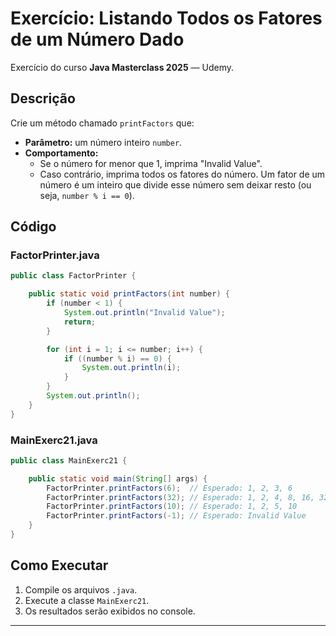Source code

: # Exercício: Listando Todos os Fatores de um Número Dado

Exercício do curso **Java Masterclass 2025** — Udemy.

## Descrição

Crie um método chamado `printFactors` que:

- **Parâmetro:** um número inteiro `number`.
- **Comportamento:**
    - Se o número for menor que 1, imprima "Invalid Value".
    - Caso contrário, imprima todos os fatores do número. Um fator de um número é um inteiro que divide esse número sem deixar resto (ou seja, `number % i == 0`).

## Código

### FactorPrinter.java
```java
public class FactorPrinter {

    public static void printFactors(int number) {
        if (number < 1) {
            System.out.println("Invalid Value");
            return;
        }

        for (int i = 1; i <= number; i++) {
            if ((number % i) == 0) {
                System.out.println(i);
            }
        }
        System.out.println();
    }
}
```

### MainExerc21.java
```java
public class MainExerc21 {

    public static void main(String[] args) {
        FactorPrinter.printFactors(6);  // Esperado: 1, 2, 3, 6
        FactorPrinter.printFactors(32); // Esperado: 1, 2, 4, 8, 16, 32
        FactorPrinter.printFactors(10); // Esperado: 1, 2, 5, 10
        FactorPrinter.printFactors(-1); // Esperado: Invalid Value
    }
}
```

## Como Executar

1. Compile os arquivos `.java`.
2. Execute a classe `MainExerc21`.
3. Os resultados serão exibidos no console.

---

• _Try it_
Exact copies of all the entries are needed; output them without the pictures.

• _Problem solution_
Source code

: # Exercício: Listando Todos os Fatores de um Número Dado

Exercício do curso **Java Masterclass 2025** — Udemy.

## Descrição

Crie um método chamado `printFactors` que:

- **Parâmetro:** um número inteiro `number`.
- **Comportamento:**
    - Se o número for menor que 1, imprima "Invalid Value".
    - Caso contrário, imprima todos os fatores do número. Um fator de um número é um inteiro que divide esse número sem deixar resto (ou seja, `number % i == 0`).

## Código

### FactorPrinter.java
```java
public class FactorPrinter {

    public static void printFactors(int number) {
        if (number < 1) {
            System.out.println("Invalid Value");
            return;
        }

        for (int i = 1; i <= number; i++) {
            if ((number % i) == 0) {
                System.out.println(i);
            }
        }
        System.out.println();
    }
}
```

### MainExerc21.java
```java
public class MainExerc21 {

    public static void main(String[] args) {
        FactorPrinter.printFactors(6);  // Esperado: 1, 2, 3, 6
        FactorPrinter.printFactors(32); // Esperado: 1, 2, 4, 8, 16, 32
        FactorPrinter.printFactors(10); // Esperado: 1, 2, 5, 10
        FactorPrinter.printFactors(-1); // Esperado: Invalid Value
    }
}
```

## Como Executar

1. Compile os arquivos `.java`.
2. Execute a classe `MainExerc21`.
3. Os resultados serão exibidos no console.

---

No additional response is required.